##### Data for the task
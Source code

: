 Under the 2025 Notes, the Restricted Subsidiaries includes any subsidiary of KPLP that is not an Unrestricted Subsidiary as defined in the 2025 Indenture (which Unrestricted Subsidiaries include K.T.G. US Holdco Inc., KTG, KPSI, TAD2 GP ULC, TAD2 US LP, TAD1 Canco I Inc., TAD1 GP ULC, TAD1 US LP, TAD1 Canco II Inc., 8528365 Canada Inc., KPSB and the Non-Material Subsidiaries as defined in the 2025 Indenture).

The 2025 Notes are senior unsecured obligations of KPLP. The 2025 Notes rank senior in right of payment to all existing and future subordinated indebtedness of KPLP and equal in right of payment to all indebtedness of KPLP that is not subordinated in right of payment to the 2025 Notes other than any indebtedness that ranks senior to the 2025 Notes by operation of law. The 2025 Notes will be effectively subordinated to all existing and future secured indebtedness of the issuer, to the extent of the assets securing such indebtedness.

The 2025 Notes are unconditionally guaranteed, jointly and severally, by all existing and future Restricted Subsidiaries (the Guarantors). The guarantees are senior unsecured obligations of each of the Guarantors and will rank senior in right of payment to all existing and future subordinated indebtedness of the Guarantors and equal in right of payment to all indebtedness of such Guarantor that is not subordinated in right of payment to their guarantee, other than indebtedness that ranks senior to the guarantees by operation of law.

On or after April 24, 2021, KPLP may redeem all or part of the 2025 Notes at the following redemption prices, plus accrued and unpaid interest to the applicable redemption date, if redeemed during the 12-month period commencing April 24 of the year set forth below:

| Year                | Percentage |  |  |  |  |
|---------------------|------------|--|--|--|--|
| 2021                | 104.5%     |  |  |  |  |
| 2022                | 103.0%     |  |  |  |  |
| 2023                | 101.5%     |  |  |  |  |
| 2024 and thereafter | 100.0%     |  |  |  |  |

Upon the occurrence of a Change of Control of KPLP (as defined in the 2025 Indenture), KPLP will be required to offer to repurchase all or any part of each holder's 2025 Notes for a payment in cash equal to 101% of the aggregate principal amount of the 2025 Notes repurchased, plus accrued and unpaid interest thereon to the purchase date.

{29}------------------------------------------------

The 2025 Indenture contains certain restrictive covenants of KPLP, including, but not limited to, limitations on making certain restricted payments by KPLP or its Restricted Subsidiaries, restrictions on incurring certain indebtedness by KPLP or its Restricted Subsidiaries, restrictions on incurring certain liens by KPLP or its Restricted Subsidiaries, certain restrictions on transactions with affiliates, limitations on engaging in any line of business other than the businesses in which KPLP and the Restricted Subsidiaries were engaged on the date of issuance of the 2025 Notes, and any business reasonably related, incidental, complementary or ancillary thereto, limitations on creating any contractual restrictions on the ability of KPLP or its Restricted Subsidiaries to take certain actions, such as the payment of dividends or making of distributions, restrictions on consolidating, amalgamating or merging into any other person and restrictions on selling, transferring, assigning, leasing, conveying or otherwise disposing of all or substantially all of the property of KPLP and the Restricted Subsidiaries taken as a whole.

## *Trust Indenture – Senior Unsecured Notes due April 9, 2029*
##########
■ **Brief**:
Return nothing but the lines from the first line of the listing through the line with "the 2025 Indenture).", please, keeping every one of them unchanged.

■ **Reply**:
Source code

: Under the 2025 Notes, the Restricted Subsidiaries includes any subsidiary of KPLP that is not an Unrestricted Subsidiary as defined in the 2025 Indenture (which Unrestricted Subsidiaries include K.T.G. US Holdco Inc., KTG, KPSI, TAD2 GP ULC, TAD2 US LP, TAD1 Canco I Inc., TAD1 GP ULC, TAD1 US LP, TAD1 Canco II Inc., 8528365 Canada Inc., KPSB and the Non-Material Subsidiaries as defined in the 2025 Indenture).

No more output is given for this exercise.